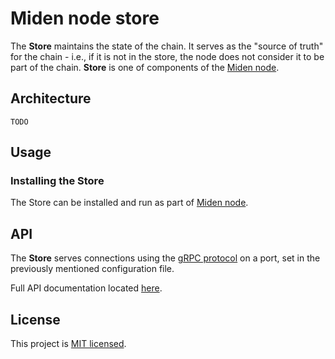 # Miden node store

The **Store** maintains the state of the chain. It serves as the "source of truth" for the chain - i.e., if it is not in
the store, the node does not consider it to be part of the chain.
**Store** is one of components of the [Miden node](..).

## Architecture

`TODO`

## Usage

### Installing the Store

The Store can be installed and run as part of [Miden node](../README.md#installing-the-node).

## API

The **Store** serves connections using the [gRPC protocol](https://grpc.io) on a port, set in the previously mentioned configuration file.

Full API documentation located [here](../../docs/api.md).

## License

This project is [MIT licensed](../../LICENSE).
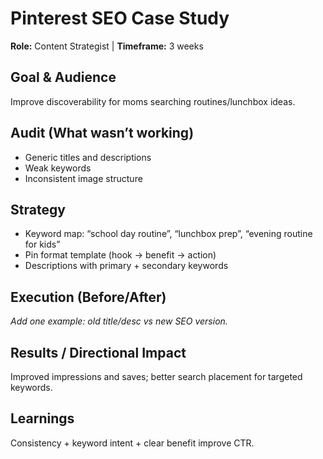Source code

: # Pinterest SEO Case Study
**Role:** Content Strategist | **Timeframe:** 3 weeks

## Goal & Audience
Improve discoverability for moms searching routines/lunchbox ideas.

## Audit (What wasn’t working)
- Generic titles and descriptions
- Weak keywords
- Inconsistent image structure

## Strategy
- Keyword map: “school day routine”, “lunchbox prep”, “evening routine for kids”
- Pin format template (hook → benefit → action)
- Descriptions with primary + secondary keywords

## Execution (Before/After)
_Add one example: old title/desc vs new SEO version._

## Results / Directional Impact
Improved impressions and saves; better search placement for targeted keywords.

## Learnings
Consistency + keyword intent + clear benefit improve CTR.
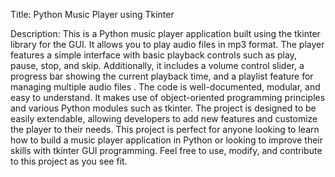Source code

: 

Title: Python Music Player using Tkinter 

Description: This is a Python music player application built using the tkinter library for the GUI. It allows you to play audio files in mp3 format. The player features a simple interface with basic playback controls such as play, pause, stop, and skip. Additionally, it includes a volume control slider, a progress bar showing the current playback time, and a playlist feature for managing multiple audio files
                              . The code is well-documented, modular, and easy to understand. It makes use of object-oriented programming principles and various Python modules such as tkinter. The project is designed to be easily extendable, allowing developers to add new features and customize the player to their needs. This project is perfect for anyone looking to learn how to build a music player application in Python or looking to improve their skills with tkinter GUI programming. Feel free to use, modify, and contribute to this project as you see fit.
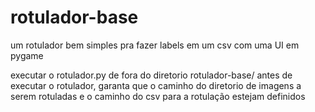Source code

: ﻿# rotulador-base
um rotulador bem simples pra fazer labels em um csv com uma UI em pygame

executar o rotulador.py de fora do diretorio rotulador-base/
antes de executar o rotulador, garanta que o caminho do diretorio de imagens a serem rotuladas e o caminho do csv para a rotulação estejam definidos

====

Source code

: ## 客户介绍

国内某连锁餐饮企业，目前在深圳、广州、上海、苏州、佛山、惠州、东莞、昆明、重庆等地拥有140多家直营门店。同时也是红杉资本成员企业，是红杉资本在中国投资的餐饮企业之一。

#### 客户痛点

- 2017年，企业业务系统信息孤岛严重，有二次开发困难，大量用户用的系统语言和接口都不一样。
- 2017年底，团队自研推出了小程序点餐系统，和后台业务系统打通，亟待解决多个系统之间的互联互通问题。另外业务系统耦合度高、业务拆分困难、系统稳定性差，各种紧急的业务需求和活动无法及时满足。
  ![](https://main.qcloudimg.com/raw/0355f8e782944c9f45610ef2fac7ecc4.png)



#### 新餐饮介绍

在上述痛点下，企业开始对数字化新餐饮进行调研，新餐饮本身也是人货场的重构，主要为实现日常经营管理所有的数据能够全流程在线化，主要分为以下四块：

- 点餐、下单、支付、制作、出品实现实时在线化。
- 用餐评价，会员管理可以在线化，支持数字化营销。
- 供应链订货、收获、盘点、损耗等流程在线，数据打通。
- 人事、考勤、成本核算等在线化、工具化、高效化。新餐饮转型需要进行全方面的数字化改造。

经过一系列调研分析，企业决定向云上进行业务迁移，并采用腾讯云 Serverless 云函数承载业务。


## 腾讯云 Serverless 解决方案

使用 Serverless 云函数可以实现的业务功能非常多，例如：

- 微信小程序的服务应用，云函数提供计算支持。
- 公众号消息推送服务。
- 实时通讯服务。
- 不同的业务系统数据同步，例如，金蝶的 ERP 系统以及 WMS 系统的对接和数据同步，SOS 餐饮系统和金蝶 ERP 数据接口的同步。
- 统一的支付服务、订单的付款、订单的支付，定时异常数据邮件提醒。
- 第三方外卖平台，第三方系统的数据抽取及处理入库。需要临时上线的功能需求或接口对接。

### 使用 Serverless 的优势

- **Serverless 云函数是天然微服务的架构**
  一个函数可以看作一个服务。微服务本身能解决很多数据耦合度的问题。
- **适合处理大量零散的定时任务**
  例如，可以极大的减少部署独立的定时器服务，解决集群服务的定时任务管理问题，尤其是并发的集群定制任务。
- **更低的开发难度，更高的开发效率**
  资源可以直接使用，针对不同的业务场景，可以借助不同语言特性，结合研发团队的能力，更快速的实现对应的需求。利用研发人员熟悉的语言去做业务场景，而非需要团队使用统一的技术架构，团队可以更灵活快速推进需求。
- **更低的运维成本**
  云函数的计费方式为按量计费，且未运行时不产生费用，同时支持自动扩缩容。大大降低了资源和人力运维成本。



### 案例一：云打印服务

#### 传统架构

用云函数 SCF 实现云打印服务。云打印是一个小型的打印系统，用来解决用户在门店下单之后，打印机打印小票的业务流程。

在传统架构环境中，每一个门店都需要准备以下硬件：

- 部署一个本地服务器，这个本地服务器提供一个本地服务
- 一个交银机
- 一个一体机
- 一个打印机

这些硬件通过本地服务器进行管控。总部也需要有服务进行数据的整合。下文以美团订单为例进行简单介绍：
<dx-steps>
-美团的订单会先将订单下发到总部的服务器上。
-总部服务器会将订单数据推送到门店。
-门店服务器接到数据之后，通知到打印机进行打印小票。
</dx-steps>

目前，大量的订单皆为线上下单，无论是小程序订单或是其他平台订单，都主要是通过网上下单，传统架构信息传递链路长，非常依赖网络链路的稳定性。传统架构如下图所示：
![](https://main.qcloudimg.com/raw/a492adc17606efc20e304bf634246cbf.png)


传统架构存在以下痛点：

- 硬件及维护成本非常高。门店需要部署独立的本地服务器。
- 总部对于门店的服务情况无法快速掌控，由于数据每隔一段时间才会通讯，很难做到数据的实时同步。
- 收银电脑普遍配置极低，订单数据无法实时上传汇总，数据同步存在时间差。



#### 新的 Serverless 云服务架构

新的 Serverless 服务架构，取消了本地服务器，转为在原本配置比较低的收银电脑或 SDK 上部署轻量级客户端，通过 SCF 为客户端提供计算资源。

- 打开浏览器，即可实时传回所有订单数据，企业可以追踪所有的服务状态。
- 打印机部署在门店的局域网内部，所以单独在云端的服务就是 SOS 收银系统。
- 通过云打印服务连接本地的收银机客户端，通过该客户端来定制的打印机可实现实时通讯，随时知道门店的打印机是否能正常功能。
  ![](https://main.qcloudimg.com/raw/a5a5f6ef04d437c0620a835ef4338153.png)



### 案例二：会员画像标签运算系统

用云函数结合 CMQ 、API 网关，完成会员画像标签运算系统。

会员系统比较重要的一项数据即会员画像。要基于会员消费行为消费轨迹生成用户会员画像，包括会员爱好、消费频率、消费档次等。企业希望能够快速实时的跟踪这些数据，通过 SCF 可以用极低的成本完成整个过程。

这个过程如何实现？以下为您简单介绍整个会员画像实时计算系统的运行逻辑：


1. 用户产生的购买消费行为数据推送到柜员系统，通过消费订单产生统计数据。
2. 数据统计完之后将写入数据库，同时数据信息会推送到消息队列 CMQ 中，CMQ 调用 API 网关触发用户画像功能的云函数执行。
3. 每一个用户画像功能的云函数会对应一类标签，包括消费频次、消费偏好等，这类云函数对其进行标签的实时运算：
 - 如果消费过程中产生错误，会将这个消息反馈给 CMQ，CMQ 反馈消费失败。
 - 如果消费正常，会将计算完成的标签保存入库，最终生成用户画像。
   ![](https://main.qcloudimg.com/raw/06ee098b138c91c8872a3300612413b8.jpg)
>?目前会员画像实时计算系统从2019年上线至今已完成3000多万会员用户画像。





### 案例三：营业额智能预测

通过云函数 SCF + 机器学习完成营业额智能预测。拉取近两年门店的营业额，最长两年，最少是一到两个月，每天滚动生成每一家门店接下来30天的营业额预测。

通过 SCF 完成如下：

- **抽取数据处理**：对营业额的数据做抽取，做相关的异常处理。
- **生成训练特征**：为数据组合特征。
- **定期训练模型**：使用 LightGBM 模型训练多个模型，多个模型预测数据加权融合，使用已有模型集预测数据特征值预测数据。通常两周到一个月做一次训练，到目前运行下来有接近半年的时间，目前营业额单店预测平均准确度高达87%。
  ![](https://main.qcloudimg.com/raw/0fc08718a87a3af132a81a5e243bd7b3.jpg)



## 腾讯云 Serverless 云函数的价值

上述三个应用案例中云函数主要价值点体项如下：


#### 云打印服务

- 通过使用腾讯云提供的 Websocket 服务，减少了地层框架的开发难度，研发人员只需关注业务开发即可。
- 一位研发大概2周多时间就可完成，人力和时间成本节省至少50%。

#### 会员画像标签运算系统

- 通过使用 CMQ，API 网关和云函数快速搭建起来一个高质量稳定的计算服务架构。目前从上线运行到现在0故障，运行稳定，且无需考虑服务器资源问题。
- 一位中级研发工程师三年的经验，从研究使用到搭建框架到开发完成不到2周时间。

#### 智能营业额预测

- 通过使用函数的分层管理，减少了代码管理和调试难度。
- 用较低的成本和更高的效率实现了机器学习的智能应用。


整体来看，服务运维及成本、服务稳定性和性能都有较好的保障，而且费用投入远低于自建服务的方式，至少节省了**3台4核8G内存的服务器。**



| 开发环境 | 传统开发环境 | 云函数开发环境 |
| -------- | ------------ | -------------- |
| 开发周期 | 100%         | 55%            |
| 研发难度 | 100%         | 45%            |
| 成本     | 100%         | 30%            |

====

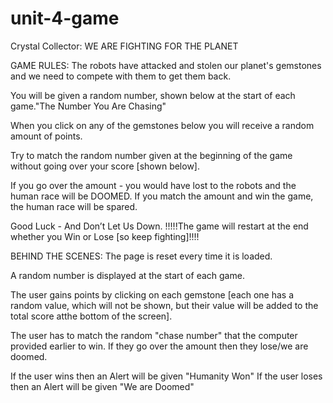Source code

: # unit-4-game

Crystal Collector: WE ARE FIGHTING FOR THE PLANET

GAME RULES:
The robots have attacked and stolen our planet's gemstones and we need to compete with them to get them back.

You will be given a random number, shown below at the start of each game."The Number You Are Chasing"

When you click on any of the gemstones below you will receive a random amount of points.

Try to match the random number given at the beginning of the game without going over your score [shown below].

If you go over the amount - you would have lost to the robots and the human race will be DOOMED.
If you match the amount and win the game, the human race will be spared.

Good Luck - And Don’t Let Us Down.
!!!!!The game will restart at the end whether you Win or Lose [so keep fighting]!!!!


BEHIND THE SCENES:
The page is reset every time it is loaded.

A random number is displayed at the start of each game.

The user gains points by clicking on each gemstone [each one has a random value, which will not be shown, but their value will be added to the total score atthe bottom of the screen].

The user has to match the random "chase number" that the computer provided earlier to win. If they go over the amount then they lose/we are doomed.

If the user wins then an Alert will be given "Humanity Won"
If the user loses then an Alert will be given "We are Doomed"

====

_Task prompt_
What is the number of lines in the data that include "project"? Answer with that number alone.

_Answer box_
2